Weitzen Sherry, Teno Joan M, Fennell Mary, Mor Vincent
Center for Gerontology and Health Services Research, Providence, RI 02912, USA.
Med Care. 2003 Feb;41(2):323-35. doi: 10.1097/01.MLR.0000044913.37084.27.
Recent public attention has focused on quality of care for the dying. Where one dies is an important individual and public health concern.
The 1993 National Mortality Followback Survey (NMFS) was used to estimate the proportion of deaths occurring at home, in a hospital, or in a nursing home. Sociodemographic variables, underlying cause of death, geographic region, hospice use, social support, health insurance, patients' physical limitations, and physical decline were considered as possible predictors of site of death. The relationship between these predictors and site death with multinomial logistic regression methods was analyzed.

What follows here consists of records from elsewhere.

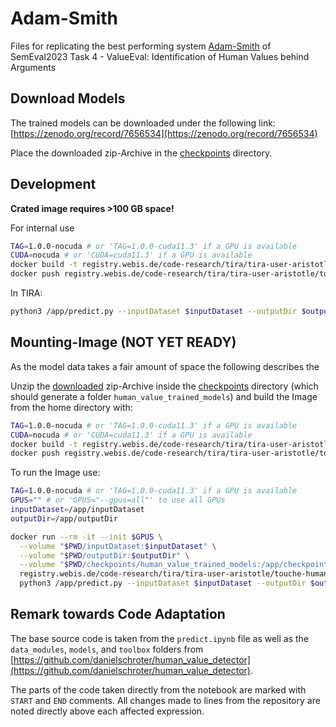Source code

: # Adam-Smith

Files for replicating the best performing system
[Adam-Smith](https://github.com/danielschroter/human_value_detector)
of SemEval2023 Task 4 - ValueEval: Identification of Human Values behind Arguments

## Download Models

The trained models can be downloaded under the following link:
[https://zenodo.org/record/7656534](https://zenodo.org/record/7656534)

Place the downloaded zip-Archive in the
[checkpoints](checkpoints)
directory.

## Development
<b>Crated image requires >100 GB space!</b>

For internal use
```bash
TAG=1.0.0-nocuda # or 'TAG=1.0.0-cuda11.3' if a GPU is available
CUDA=nocuda # or 'CUDA=cuda11.3' if a GPU is available
docker build -t registry.webis.de/code-research/tira/tira-user-aristotle/touche-human-value-detection-adam-smith:$TAG --build-arg CUDA=$CUDA -f Dockerfile .
docker push registry.webis.de/code-research/tira/tira-user-aristotle/touche-human-value-detection-adam-smith:$TAG
```
In TIRA:
```bash
python3 /app/predict.py --inputDataset $inputDataset --outputDir $outputDir
```

## Mounting-Image (NOT YET READY)
As the model data takes a fair amount of space the following describes the 

Unzip the
[downloaded](#download-models)
zip-Archive inside the
[checkpoints](checkpoints)
directory (which should generate a folder `human_value_trained_models`) and build the Image from the home directory with:
```bash
TAG=1.0.0-nocuda # or 'TAG=1.0.0-cuda11.3' if a GPU is available
CUDA=nocuda # or 'CUDA=cuda11.3' if a GPU is available
docker build -t registry.webis.de/code-research/tira/tira-user-aristotle/touche-human-value-detection-adam-smith-mount:$TAG --build-arg CUDA=$CUDA -f Dockerfile-mount .
docker push registry.webis.de/code-research/tira/tira-user-aristotle/touche-human-value-detection-adam-smith-mount:$TAG
```
To run the Image use:
```bash
TAG=1.0.0-nocuda # or 'TAG=1.0.0-cuda11.3' if a GPU is available
GPUS="" # or 'GPUS="--gpus=all"' to use all GPUs
inputDataset=/app/inputDataset
outputDir=/app/outputDir

docker run --rm -it --init $GPUS \
  --volume "$PWD/inputDataset:$inputDataset" \
  --volume "$PWD/outputDir:$outputDir" \
  --volume "$PWD/checkpoints/human_value_trained_models:/app/checkpoints/human_value_trained_models" \
  registry.webis.de/code-research/tira/tira-user-aristotle/touche-human-value-detection-adam-smith-mount:$TAG \
  python3 /app/predict.py --inputDataset $inputDataset --outputDir $outputDir
```

## Remark towards Code Adaptation

The base source code is taken from the `predict.ipynb` file as well as the `data_modules`, `models`, and `toolbox` folders from
[https://github.com/danielschroter/human_value_detector](https://github.com/danielschroter/human_value_detector).

The parts of the code taken directly from the notebook are marked with `START` and `END` comments.
All changes made to lines from the repository are noted directly above each affected expression.
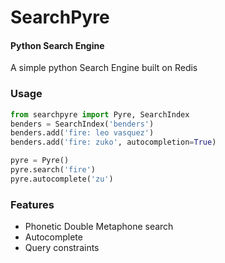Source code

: SearchPyre
=======

#### Python Search Engine

A simple python Search Engine built on Redis

### Usage
```python
from searchpyre import Pyre, SearchIndex
benders = SearchIndex('benders')
benders.add('fire: leo vasquez')
benders.add('fire: zuko', autocompletion=True)

pyre = Pyre()
pyre.search('fire')
pyre.autocomplete('zu')
```

### Features
* Phonetic Double Metaphone search
* Autocomplete
* Query constraints
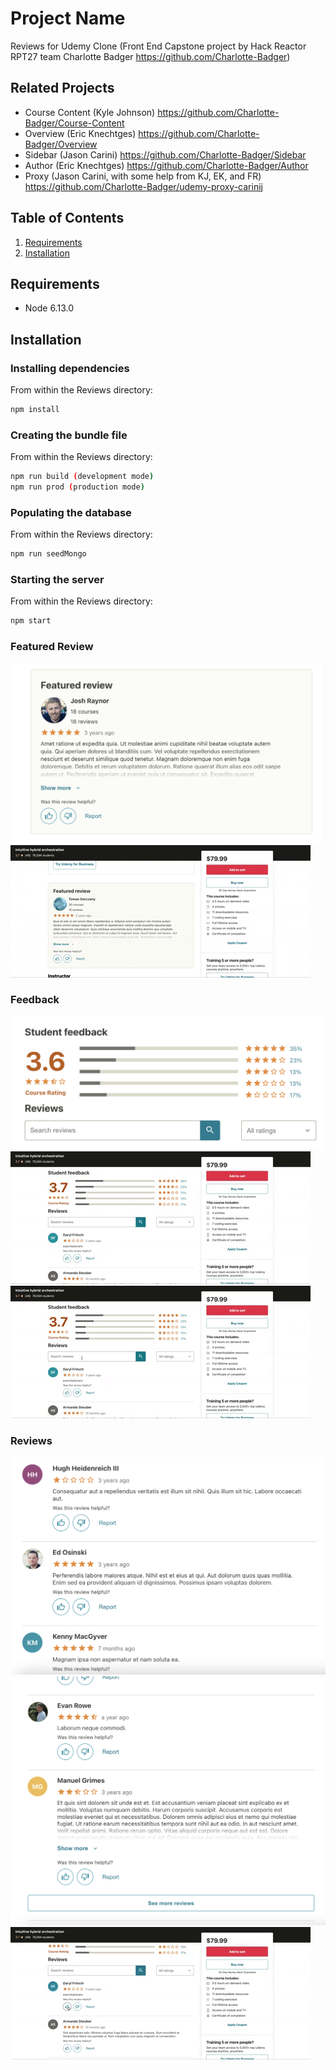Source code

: # Project Name
Reviews for Udemy Clone (Front End Capstone project by Hack Reactor RPT27 team Charlotte Badger https://github.com/Charlotte-Badger)

## Related Projects
- Course Content (Kyle Johnson)
https://github.com/Charlotte-Badger/Course-Content
- Overview (Eric Knechtges)
https://github.com/Charlotte-Badger/Overview
- Sidebar (Jason Carini)
https://github.com/Charlotte-Badger/Sidebar
- Author (Eric Knechtges)
https://github.com/Charlotte-Badger/Author
- Proxy (Jason Carini, with some help from KJ, EK, and FR)
https://github.com/Charlotte-Badger/udemy-proxy-carinij


## Table of Contents
1. [Requirements](#requirements)
2. [Installation](#installation)


## Requirements
- Node 6.13.0

## Installation
### Installing dependencies
From within the Reviews directory:
```sh
npm install
```
### Creating the bundle file
From within the Reviews directory:
```sh
npm run build (development mode)
npm run prod (production mode)
```
### Populating the database
From within the Reviews directory:
```sh
npm run seedMongo
```
### Starting the server
From within the Reviews directory:
```sh
npm start
```

### Featured Review
<img src="readme-assets/featuredScreenshot.png">
<img src="readme-assets/featured.gif">

### Feedback
<img src="readme-assets/feedbackScreenshot.png">
<img src="readme-assets/filterByTier.gif">
<img src="readme-assets/filterBySearch.gif">

### Reviews
<img src="readme-assets/reviewListScreenshot1.png">
<img src="readme-assets/reviewListScreenshot2.png">
<img src="readme-assets/reviewList.gif">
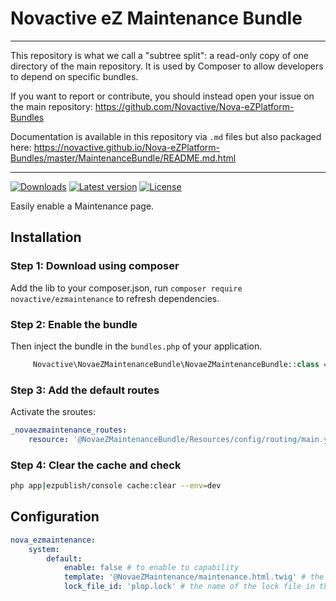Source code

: # Novactive eZ Maintenance Bundle

----

This repository is what we call a "subtree split": a read-only copy of one directory of the main repository. 
It is used by Composer to allow developers to depend on specific bundles.

If you want to report or contribute, you should instead open your issue on the main repository: https://github.com/Novactive/Nova-eZPlatform-Bundles

Documentation is available in this repository via `.md` files but also packaged here: https://novactive.github.io/Nova-eZPlatform-Bundles/master/MaintenanceBundle/README.md.html

----


[![Downloads](https://img.shields.io/packagist/dt/novactive/ezmaintenance.svg?style=flat-square)](https://packagist.org/packages/novactive/ezmaintenance)
[![Latest version](https://img.shields.io/github/release/Novactive/NovaeZMaintenanceBundle.svg?style=flat-square)](https://github.com/Novactive/NovaeZMaintenanceBundle/releases)
[![License](https://img.shields.io/packagist/l/novactive/ezmaintenance.svg?style=flat-square)](LICENSE)

Easily enable a Maintenance page.


## Installation

### Step 1: Download using composer

Add the lib to your composer.json, run `composer require novactive/ezmaintenance` to refresh dependencies.

### Step 2: Enable the bundle

Then inject the bundle in the `bundles.php` of your application.

```php
     Novactive\NovaeZMaintenanceBundle\NovaeZMaintenanceBundle::class => [ 'all'=> true ],
```

### Step 3: Add the default routes

Activate the sroutes:

```yml
_novaezmaintenance_routes:
    resource: '@NovaeZMaintenanceBundle/Resources/config/routing/main.yaml'
```

### Step 4: Clear the cache and check

```bash
php app|ezpublish/console cache:clear --env=dev
```


## Configuration

```yaml
nova_ezmaintenance:
    system:
        default:
            enable: false # to enable to capability
            template: '@NovaeZMaintenance/maintenance.html.twig' # the template you want as a maintenace page
            lock_file_id: 'plop.lock' # the name of the lock file in the cluster

```
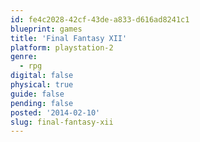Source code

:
 ```yaml
---
id: fe4c2028-42cf-43de-a833-d616ad8241c1
blueprint: games
title: 'Final Fantasy XII'
platform: playstation-2
genre:
  - rpg
digital: false
physical: true
guide: false
pending: false
posted: '2014-02-10'
slug: final-fantasy-xii
---
```


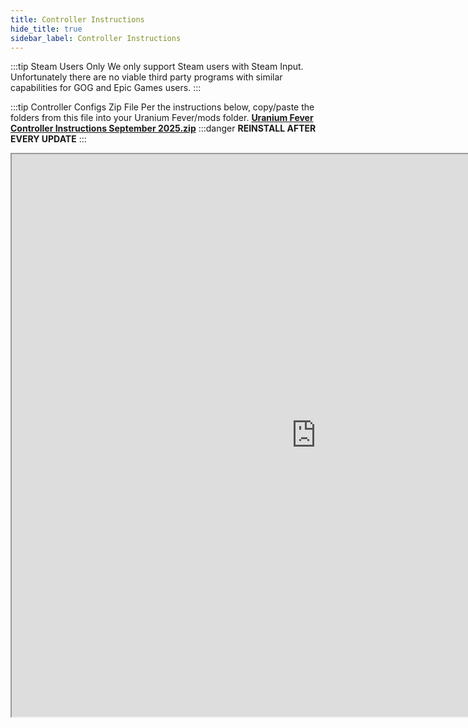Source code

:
```yaml
---
title: Controller Instructions
hide_title: true
sidebar_label: Controller Instructions
---
```


:::tip Steam Users Only
We only support Steam users with Steam Input. Unfortunately there are no viable third party programs with similar capabilities for GOG and Epic Games users.
:::

:::tip Controller Configs Zip File
Per the instructions below, copy/paste the folders from this file into your Uranium Fever/mods folder. 
**[Uranium Fever Controller Instructions September 2025.zip](https://github.com/user-attachments/files/22192735/Uranium.Fever.Controller.Instructions.September.2025.zip)**
:::danger **REINSTALL AFTER EVERY UPDATE**
:::

<iframe src="https://drive.google.com/file/d/1ySlfbbWg2upySnDgKBWJKhPqRyUClOP7/preview" width="974" height="900" allow="autoplay"></iframe>
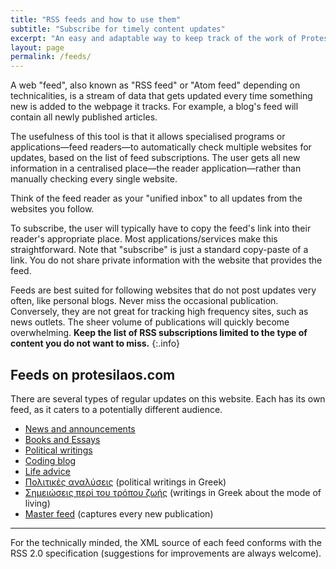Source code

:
 ```yaml
---
title: "RSS feeds and how to use them"
subtitle: "Subscribe for timely content updates"
excerpt: "An easy and adaptable way to keep track of the work of Protesilaos Stavrou."
layout: page
permalink: /feeds/
---
```


A web "feed", also known as "RSS feed" or "Atom feed" depending on
technicalities, is a stream of data that gets updated every time
something new is added to the webpage it tracks.  For example, a blog's
feed will contain all newly published articles.

The usefulness of this tool is that it allows specialised programs or
applications—feed readers—to automatically check multiple websites for
updates, based on the list of feed subscriptions.  The user gets all new
information in a centralised place—the reader application—rather than
manually checking every single website.

Think of the feed reader as your "unified inbox" to all updates from the
websites you follow.

To subscribe, the user will typically have to copy the feed's link into
their reader's appropriate place.  Most applications/services make this
straightforward.  Note that "subscribe" is just a standard copy-paste of
a link.  You do not share private information with the website that
provides the feed.

Feeds are best suited for following websites that do not post updates
very often, like personal blogs.  Never miss the occasional publication.
Conversely, they are not great for tracking high frequency sites, such
as news outlets.  The sheer volume of publications will quickly become
overwhelming.  **Keep the list of RSS subscriptions limited to the type
of content you do not want to miss.**
{:.info}

## Feeds on protesilaos.com

There are several types of regular updates on this website.  Each has
its own feed, as it caters to a potentially different audience.

* [News and announcements](https://protesilaos.com/news.xml)
* [Books and Essays](https://protesilaos.com/books.xml)
* [Political writings](https://protesilaos.com/politics.xml)
* [Coding blog](https://protesilaos.com/codelog.xml)
* [Life advice](https://protesilaos.com/advice.xml)
* [Πολιτικές αναλύσεις](https://protesilaos.com/greek.xml) (political writings in Greek)
* [Σημειώσεις περί του τρόπου ζωής](https://protesilaos.com/life.xml) (writings in Greek about the mode of living)
* [Master feed](https://protesilaos.com/master.xml) (captures every new publication)

* * *

For the technically minded, the XML source of each feed conforms with
the RSS 2.0 specification (suggestions for improvements are always
welcome).
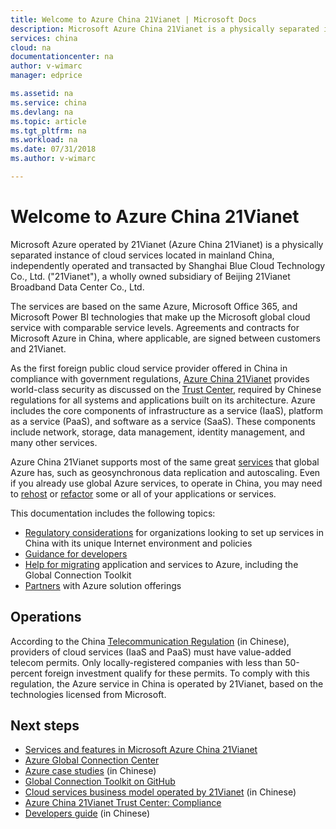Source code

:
 ```yaml
---
title: Welcome to Azure China 21Vianet | Microsoft Docs
description: Microsoft Azure China 21Vianet is a physically separated instance of cloud services in mainland China. The services are based on the same Azure, Office 365, and Power BI technology that make up the Microsoft global cloud service with comparable service levels. 
services: china
cloud: na
documentationcenter: na
author: v-wimarc
manager: edprice

ms.assetid: na
ms.service: china
ms.devlang: na
ms.topic: article
ms.tgt_pltfrm: na
ms.workload: na
ms.date: 07/31/2018
ms.author: v-wimarc

---
```

# Welcome to Azure China 21Vianet
Microsoft Azure operated by 21Vianet (Azure China 21Vianet) is a physically separated instance of cloud services located in mainland China, independently operated and transacted by Shanghai Blue Cloud Technology Co., Ltd. ("21Vianet"), a wholly owned subsidiary of Beijing 21Vianet Broadband Data Center Co., Ltd. 

The services are based on the same Azure, Microsoft Office 365, and Microsoft Power BI technologies that make up the Microsoft global cloud service with comparable service levels. Agreements and contracts for Microsoft Azure in China, where applicable, are signed between customers and 21Vianet.

As the first foreign public cloud service provider offered in China in compliance with government regulations, [Azure China 21Vianet](/azure/china/china-overview-operations) provides world-class security as discussed on the [Trust Center](https://www.trustcenter.cn/compliance/), required by Chinese regulations for all systems and applications built on its architecture. Azure includes the core components of infrastructure as a service (IaaS), platform as a service (PaaS), and software as a service (SaaS). These components include network, storage, data management, identity management, and many other services.

Azure China 21Vianet supports most of the same great [services](https://www.azure.cn/home/features/products-by-region) that global Azure has, such as geosynchronous data replication and autoscaling. Even if you already use global Azure services, to operate in China, you may need to [rehost](/azure/china/china-how-to-rehost) or [refactor](/azure/china/china-how-to-refactor) some or all of your applications or services. 

This documentation includes the following topics:
- [Regulatory considerations](/azure/china/china-overview-policies) for organizations looking to set up services in China with its unique Internet environment and policies
- [Guidance for developers](/azure/china/china-get-started-developer-guide)
- [Help for migrating](/azure/china/china-how-to-rehost) application and services to Azure, including the Global Connection Toolkit
- [Partners](/azure/china/china-resources-partners) with Azure solution offerings

## Operations
According to the China [Telecommunication Regulation](http://www.miit.gov.cn/n1146295/n1146557/n1146619/c4860613/content.html) (in Chinese), providers of cloud services (IaaS and PaaS) must have value-added telecom permits. Only locally-registered companies with less than 50-percent foreign investment qualify for these permits. To comply with this regulation, the Azure service in China is operated by 21Vianet, based on the technologies licensed from Microsoft. 

## Next steps
- [Services and features in Microsoft Azure China 21Vianet](https://www.azure.cn/home/features/products-by-region)
- [Azure Global Connection Center](https://aka.ms/azcc)
- [Azure case studies](https://www.azure.cn/partnerancasestudy/case-studies/) (in Chinese)
- [Global Connection Toolkit on GitHub](https://github.com/Azure/AzureGlobalConnectionToolkit)
- [Cloud services business model operated by 21Vianet](https://wacnppe.blob.core.chinacloudapi.cn/marketing-resource/documents/Windows_Azure_and_Office_365_cloud_services_business_model_operated_by_21Vianet12.pdf) (in Chinese)
- [Azure China 21Vianet Trust Center: Compliance](https://www.trustcenter.cn/compliance/)
- [Developers guide](https://www.azure.cn/documentation/articles/developerdifferences/#dev-guide) (in Chinese)

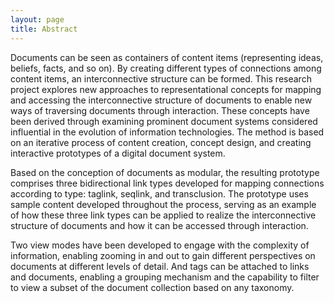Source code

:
 ```yaml
---
layout: page
title: Abstract
---
```


Documents can be seen as containers of content items (representing ideas, beliefs, facts, and so on). By creating different types of connections among content items, an interconnective structure can be formed. This research project explores new approaches to representational concepts for mapping and accessing the interconnective structure of documents to enable new ways of traversing documents through interaction. These concepts have been derived through examining prominent document systems considered influential in the evolution of information technologies. The method is based on an iterative process of content creation, concept design, and creating interactive prototypes of a digital document system.

Based on the conception of documents as modular, the resulting prototype comprises three bidirectional link types developed for mapping connections according to type: taglink, seqlink, and transclusion. The prototype uses sample content developed throughout the process, serving as an example of how these three link types can be applied to realize the interconnective structure of documents and how it can be accessed through interaction.

Two view modes have been developed to engage with the complexity of information, enabling zooming in and out to gain different perspectives on documents at different levels of detail. And tags can be attached to links and documents, enabling a grouping mechanism and the capability to filter to view a subset of the document collection based on any taxonomy.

Nearly 60% of deaths occurred in hospitals, and approximately 20% of deaths took place at home or in nursing homes. Decedents, who were black, less educated, and enrolled in an HMO were more likely to die in the hospital. After adjustment, functional decline in the last 5 months of life was an important predictor of dying at home (for loss of 3 or more ADLs [OR, 1.57; 95% CI, 1.11-2.21]). Having functional limitations 1 year before death, and experiencing functional decline in the last 5 months of life were both associated with dying in a nursing home.
Rapid physical decline during the last 5 months was associated with dying at home or in a nursing home, whereas earlier functional loss was associated with dying in a nursing home.
近期公众关注的焦点集中在临终关怀质量上。死亡地点是一个重要的个人及公共卫生问题。
采用1993年全国死亡率随访调查(NMFS)来估计在家中、医院或养老院死亡的比例。社会人口统计学变量、潜在死因、地理区域、临终关怀使用情况、社会支持、医疗保险、患者身体限制及身体机能衰退被视为死亡地点的可能预测因素。运用多项逻辑回归方法分析这些预测因素与死亡地点之间的关系。
近60%的死亡发生在医院,约20%的死亡在家中或养老院。黑人、受教育程度较低且参加健康维护组织(HMO)的死者更有可能在医院死亡。调整后,生命最后5个月的功能衰退是在家中死亡的重要预测因素(丧失3项或更多日常生活活动能力[OR,1.57;95%CI,1.11 - 2.21])。死亡前1年有功能限制以及生命最后5个月出现功能衰退均与在养老院死亡有关。
生命最后5个月身体机能的快速衰退与在家中或养老院死亡有关,而早期功能丧失与在养老院死亡有关。